#### Problem statement:
Up to and including the line with "- Google Fiber", output the records exactly as they appear.

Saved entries

• • • •

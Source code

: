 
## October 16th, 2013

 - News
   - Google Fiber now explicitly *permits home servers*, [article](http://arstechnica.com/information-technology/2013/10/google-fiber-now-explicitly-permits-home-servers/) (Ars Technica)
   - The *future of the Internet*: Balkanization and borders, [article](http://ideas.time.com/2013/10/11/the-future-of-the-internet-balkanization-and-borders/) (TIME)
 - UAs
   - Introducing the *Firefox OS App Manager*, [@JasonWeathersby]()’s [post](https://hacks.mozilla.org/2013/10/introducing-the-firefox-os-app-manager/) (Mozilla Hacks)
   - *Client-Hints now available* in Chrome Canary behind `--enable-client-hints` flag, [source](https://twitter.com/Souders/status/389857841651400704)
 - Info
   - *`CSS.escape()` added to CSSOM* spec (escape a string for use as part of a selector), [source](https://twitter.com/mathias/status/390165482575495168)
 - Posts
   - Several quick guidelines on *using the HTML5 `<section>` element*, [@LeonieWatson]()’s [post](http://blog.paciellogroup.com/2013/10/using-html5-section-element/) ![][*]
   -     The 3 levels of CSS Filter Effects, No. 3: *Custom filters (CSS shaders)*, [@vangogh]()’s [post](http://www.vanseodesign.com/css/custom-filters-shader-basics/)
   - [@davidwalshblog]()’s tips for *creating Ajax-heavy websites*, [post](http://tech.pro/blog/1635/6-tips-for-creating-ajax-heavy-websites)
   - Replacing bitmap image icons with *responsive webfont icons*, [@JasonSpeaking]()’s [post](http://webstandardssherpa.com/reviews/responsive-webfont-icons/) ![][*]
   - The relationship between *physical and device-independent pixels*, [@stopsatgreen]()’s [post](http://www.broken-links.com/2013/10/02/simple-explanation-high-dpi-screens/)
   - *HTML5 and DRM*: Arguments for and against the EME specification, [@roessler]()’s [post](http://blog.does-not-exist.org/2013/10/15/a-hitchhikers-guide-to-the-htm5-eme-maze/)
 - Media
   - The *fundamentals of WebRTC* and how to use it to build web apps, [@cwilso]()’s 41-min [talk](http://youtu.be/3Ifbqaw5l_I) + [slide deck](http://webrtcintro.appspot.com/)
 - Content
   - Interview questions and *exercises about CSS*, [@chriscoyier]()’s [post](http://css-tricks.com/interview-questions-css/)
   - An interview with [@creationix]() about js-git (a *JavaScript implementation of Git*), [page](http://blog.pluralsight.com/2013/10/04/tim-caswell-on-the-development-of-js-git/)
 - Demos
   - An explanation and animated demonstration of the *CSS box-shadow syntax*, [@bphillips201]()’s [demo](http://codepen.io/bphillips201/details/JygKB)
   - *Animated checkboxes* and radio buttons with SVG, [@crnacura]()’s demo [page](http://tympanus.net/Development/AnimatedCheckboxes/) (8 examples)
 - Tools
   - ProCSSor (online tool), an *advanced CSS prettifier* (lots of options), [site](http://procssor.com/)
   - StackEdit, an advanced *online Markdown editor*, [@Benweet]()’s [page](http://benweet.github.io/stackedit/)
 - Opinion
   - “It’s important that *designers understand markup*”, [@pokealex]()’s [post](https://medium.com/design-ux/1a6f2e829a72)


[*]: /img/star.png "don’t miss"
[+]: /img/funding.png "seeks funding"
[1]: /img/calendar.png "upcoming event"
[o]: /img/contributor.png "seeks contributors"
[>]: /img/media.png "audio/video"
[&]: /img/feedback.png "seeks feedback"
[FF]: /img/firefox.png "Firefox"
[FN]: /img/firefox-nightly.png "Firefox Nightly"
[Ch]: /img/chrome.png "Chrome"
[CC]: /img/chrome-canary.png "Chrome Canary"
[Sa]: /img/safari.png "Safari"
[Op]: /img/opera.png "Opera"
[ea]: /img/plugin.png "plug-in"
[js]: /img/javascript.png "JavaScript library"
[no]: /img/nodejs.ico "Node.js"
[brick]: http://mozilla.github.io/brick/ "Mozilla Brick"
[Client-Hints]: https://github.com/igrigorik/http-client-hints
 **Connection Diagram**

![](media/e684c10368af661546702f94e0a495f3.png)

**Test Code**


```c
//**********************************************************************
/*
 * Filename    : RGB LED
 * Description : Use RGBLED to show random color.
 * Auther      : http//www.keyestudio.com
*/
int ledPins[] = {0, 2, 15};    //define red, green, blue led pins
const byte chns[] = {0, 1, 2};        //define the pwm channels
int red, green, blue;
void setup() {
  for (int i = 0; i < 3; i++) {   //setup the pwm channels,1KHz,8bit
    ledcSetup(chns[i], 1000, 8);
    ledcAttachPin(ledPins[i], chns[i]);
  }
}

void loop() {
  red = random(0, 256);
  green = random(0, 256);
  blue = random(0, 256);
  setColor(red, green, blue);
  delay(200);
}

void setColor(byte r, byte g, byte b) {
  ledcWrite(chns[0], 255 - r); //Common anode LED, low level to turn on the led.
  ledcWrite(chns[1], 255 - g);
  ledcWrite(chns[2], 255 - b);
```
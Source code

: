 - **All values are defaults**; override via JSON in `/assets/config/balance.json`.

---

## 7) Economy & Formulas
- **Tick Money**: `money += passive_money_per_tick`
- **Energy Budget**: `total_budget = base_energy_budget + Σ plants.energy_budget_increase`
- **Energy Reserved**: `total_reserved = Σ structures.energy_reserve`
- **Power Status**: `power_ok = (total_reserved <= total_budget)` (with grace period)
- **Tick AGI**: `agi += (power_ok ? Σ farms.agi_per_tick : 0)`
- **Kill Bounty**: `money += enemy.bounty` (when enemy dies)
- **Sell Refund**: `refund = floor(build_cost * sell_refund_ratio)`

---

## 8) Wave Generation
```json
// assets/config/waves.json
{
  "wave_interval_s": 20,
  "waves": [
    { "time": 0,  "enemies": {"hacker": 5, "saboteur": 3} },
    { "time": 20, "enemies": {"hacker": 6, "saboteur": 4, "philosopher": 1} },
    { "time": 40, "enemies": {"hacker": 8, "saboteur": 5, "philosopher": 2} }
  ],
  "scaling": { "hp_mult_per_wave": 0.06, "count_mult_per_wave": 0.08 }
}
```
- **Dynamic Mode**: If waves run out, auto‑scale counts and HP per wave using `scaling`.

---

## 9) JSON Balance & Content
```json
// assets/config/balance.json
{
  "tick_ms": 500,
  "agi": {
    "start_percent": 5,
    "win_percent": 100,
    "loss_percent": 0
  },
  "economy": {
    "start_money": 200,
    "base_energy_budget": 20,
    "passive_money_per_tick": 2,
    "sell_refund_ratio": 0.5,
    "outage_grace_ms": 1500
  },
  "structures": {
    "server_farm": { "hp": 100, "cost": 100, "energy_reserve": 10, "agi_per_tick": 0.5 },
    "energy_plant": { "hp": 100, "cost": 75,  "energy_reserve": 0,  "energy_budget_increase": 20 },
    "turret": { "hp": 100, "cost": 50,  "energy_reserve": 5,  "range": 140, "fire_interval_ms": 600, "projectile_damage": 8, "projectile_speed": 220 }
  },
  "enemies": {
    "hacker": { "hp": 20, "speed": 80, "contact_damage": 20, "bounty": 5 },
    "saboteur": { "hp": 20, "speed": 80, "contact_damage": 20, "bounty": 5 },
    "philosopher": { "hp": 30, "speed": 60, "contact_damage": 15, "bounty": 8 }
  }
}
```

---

• • • •

#### Solved exercise:
Source code

: 
## October 16th, 2013

 - News
   - Google Fiber now explicitly *permits home servers*, [article](http://arstechnica.com/information-technology/2013/10/google-fiber-now-explicitly-permits-home-servers/) (Ars Technica)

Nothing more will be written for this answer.